First, the rumors. They spread like wildfire, burning through crowds of students eager with thirst. It took just one to destroy her reputation and turn her friends against her. She was no match for fighting fire, and then became an outcast. She tried to keep on a smile and to never let go of her bubbly personality, but slowly, the words wormed through her walls. She began to hate herself.

The bullying got worse, with the mounting remarks fired at her. She never spoke back or fought for herself…she only stood and took it all, using all of her willpower to keep a smile on. Today, her glass walls finally shattered under the blow of words, and all the emotion she had hid gushed out like a dam broken loose…her friends only laughed, calling her weak.

 

Less than a mile away, the distant rumble of a car sounded. The car door was flung open, and small puppy was grabbed by the neck and tossed like a faded memory out into the rain. The puppy crashed onto the concrete and lay there, too weak to even move. His dark fur hung limp, and his form was almost lifeless. Still, his round, black eyes held the faintest traces of hope, even as his past danced hauntingly in his mind.

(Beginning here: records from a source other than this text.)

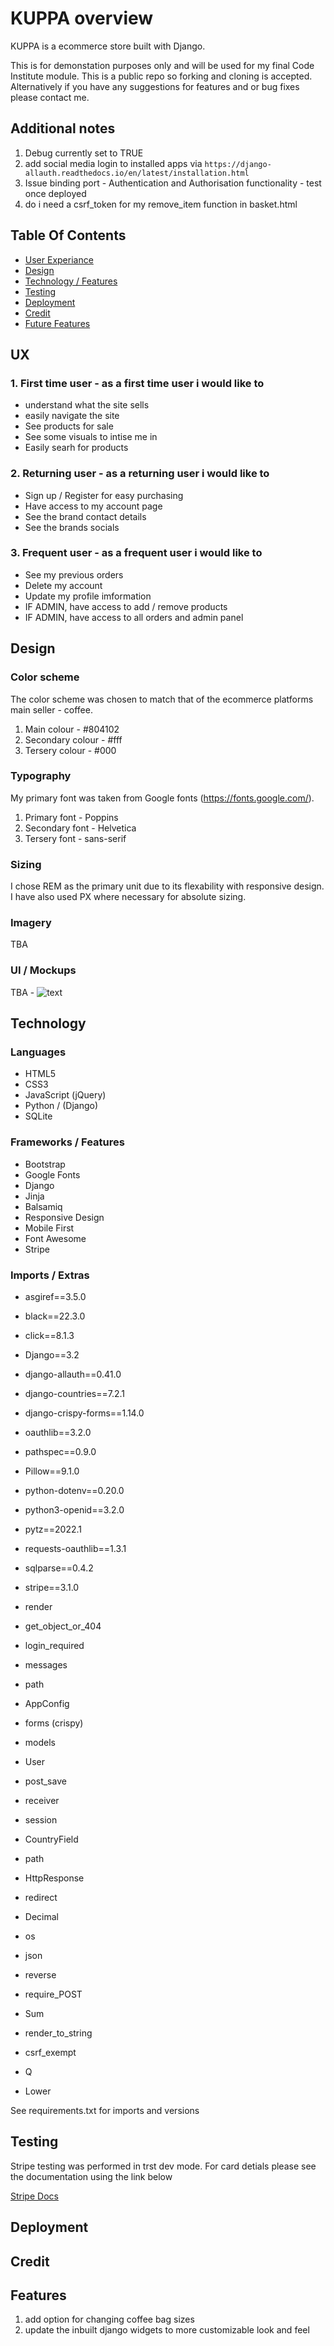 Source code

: # KUPPA overview

KUPPA is a ecommerce store built with Django.

This is for demonstation purposes only and will be used for my final Code Institute module. This is a public repo so forking and cloning is accepted. Alternatively if you have any suggestions for features and or bug fixes please contact me.

## Additional notes

1) Debug currently set to TRUE
2) add social media login to installed apps via `https://django-allauth.readthedocs.io/en/latest/installation.html`
3) Issue binding port - Authentication and Authorisation functionality - test once deployed
4) do i need a csrf_token for my remove_item function in basket.html

## Table Of Contents

- [User Experiance](#UX)
- [Design](#Design)
- [Technology / Features](#Technology)
- [Testing](#Testing)
- [Deployment](#Deployment)
- [Credit](#Credit)
- [Future Features](#Features)

## UX

### 1. First time user - as a first time user i would like to

- understand what the site sells
- easily navigate the site
- See products for sale
- See some visuals to intise me in
- Easily searh for products

### 2. Returning user - as a returning user i would like to

- Sign up / Register for easy purchasing
- Have access to my account page
- See the brand contact details
- See the brands socials

### 3. Frequent user - as a frequent user i would like to

- See my previous orders
- Delete my account
- Update my profile imformation
- IF ADMIN, have access to add / remove products
- IF ADMIN, have access to all orders and admin panel

## Design

### Color scheme

The color scheme was chosen to match that of the ecommerce platforms main seller - coffee.

1) Main colour - #804102
2) Secondary colour - #fff
3) Tersery colour - #000

### Typography

My primary font was taken from Google fonts (https://fonts.google.com/).

1) Primary font - Poppins
2) Secondary font - Helvetica
3) Tersery font - sans-serif

### Sizing

I chose REM as the primary unit due to its flexability with responsive design. I have also used PX where necessary for absolute sizing.

### Imagery

TBA

### UI / Mockups

TBA - ![text](./link)

## Technology

### Languages

- HTML5
- CSS3
- JavaScript (jQuery)
- Python / (Django)
- SQLite

### Frameworks / Features

- Bootstrap
- Google Fonts
- Django
- Jinja
- Balsamiq
- Responsive Design
- Mobile First
- Font Awesome
- Stripe

### Imports / Extras

- asgiref==3.5.0
- black==22.3.0
- click==8.1.3
- Django==3.2
- django-allauth==0.41.0
- django-countries==7.2.1
- django-crispy-forms==1.14.0
- oauthlib==3.2.0
- pathspec==0.9.0
- Pillow==9.1.0
- python-dotenv==0.20.0
- python3-openid==3.2.0
- pytz==2022.1
- requests-oauthlib==1.3.1
- sqlparse==0.4.2
- stripe==3.1.0

- render
- get_object_or_404
- login_required
- messages
- path
- AppConfig
- forms (crispy)
- models
- User
- post_save
- receiver
- session
- CountryField
- path
- HttpResponse
- redirect
- Decimal
- os
- json
- reverse
- require_POST
- Sum
- render_to_string
- csrf_exempt
- Q
- Lower

See requirements.txt for imports and versions

## Testing

Stripe testing was performed in trst dev mode. For card detials please see the documentation using the link below

[Stripe Docs](https://stripe.com/docs/testing)

## Deployment

## Credit

## Features

1) add option for changing coffee bag sizes
2) update the inbuilt django widgets to more customizable look and feel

First, it was rejection, his first memory, the feeling forever imprinted in him. His breeder had thrown him out, only seeing a broken failure, never the life left inside. Days were spent stumbling through streets, clinging onto life. Sometimes, he collapsed and counted the people passing by…one…twenty…fifty…gone. Zero…zero…zero stayed.

Just a bit apart, the girl and the puppy were crumpled on the ground under the weight of rejection and a crying sky. Slowly, the girl rose and began to wander alone, the rain calming her.

Perhaps it was luck, or maybe chance, that the girl’s sadness brought her to the puppy on the street. Lost in her storm of sadness, the girl wandered the sidewalks of the neighborhood aimlessly. Through her vision blurred by tears, she saw a limp clump of matted fur on the road ahead of her, and she was brought back into reality, as she walked towards it.

She gently stroked the puppy’s limp form, even as the puppy recoiled from her, the ghost of trauma still haunting him. The girl carefully scooped the puppy into her lap, and looked into his round, black eyes. In that moment, in the girl’s arms, the puppy finally found sanctuary and love. The puppy found the first person willing to stay for him. Using his last bits of strength, the puppy wagged his tail, finding warmth in the girl’s embrace. The girl saw the puppy she cradled and found hope. In him, the girl realized that she was no longer alone—she had found a friend. And in both of them, they gained the power to continue. They saw the brokenness in the other and learned to mend their hearts. As sunlight broke through the clouds, painting a rainbow in the sky, they had each other…and that was all they needed.